* **Problem**: Your output should be the listing itself, repeated exactly.
Start of Data to process
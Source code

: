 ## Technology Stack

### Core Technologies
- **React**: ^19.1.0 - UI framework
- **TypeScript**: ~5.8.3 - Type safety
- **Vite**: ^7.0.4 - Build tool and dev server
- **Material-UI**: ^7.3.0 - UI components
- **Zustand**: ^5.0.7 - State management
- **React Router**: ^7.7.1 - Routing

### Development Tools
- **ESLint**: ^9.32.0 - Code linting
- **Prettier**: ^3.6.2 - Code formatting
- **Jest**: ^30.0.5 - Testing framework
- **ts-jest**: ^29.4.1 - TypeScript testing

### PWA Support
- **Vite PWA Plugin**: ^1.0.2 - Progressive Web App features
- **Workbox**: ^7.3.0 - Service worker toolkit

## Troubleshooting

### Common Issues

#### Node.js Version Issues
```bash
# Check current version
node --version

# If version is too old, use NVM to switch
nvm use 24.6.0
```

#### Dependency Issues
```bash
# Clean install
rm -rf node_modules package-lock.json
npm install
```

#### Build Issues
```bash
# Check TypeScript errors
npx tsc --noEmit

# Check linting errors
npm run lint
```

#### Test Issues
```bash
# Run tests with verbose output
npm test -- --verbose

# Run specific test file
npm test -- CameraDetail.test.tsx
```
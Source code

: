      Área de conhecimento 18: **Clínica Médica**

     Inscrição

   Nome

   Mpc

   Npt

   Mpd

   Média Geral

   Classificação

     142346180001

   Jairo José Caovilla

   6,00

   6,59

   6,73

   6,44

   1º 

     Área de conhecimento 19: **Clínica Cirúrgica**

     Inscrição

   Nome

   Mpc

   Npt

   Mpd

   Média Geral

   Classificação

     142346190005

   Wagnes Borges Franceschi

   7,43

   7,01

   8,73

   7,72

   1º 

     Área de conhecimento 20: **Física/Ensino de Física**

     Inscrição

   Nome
End of Data to process
* **Result**:
Source code

: ## Technology Stack

### Core Technologies
- **React**: ^19.1.0 - UI framework
- **TypeScript**: ~5.8.3 - Type safety
- **Vite**: ^7.0.4 - Build tool and dev server
- **Material-UI**: ^7.3.0 - UI components
- **Zustand**: ^5.0.7 - State management
- **React Router**: ^7.7.1 - Routing

### Development Tools
- **ESLint**: ^9.32.0 - Code linting
- **Prettier**: ^3.6.2 - Code formatting
- **Jest**: ^30.0.5 - Testing framework
- **ts-jest**: ^29.4.1 - TypeScript testing

### PWA Support
- **Vite PWA Plugin**: ^1.0.2 - Progressive Web App features
- **Workbox**: ^7.3.0 - Service worker toolkit

## Troubleshooting

### Common Issues

#### Node.js Version Issues
```bash
# Check current version
node --version

# If version is too old, use NVM to switch
nvm use 24.6.0
```

#### Dependency Issues
```bash
# Clean install
rm -rf node_modules package-lock.json
npm install
```

#### Build Issues
```bash
# Check TypeScript errors
npx tsc --noEmit

# Check linting errors
npm run lint
```

#### Test Issues
```bash
# Run tests with verbose output
npm test -- --verbose

# Run specific test file
npm test -- CameraDetail.test.tsx
```
Source code

:      Área de conhecimento 18: **Clínica Médica**

     Inscrição

   Nome

   Mpc

   Npt

   Mpd

   Média Geral

   Classificação

     142346180001

   Jairo José Caovilla

   6,00

   6,59

   6,73

   6,44

   1º 

     Área de conhecimento 19: **Clínica Cirúrgica**

     Inscrição

   Nome

   Mpc

   Npt

   Mpd

   Média Geral

   Classificação

     142346190005

   Wagnes Borges Franceschi

   7,43

   7,01

   8,73

   7,72

   1º 

     Área de conhecimento 20: **Física/Ensino de Física**

     Inscrição

   Nome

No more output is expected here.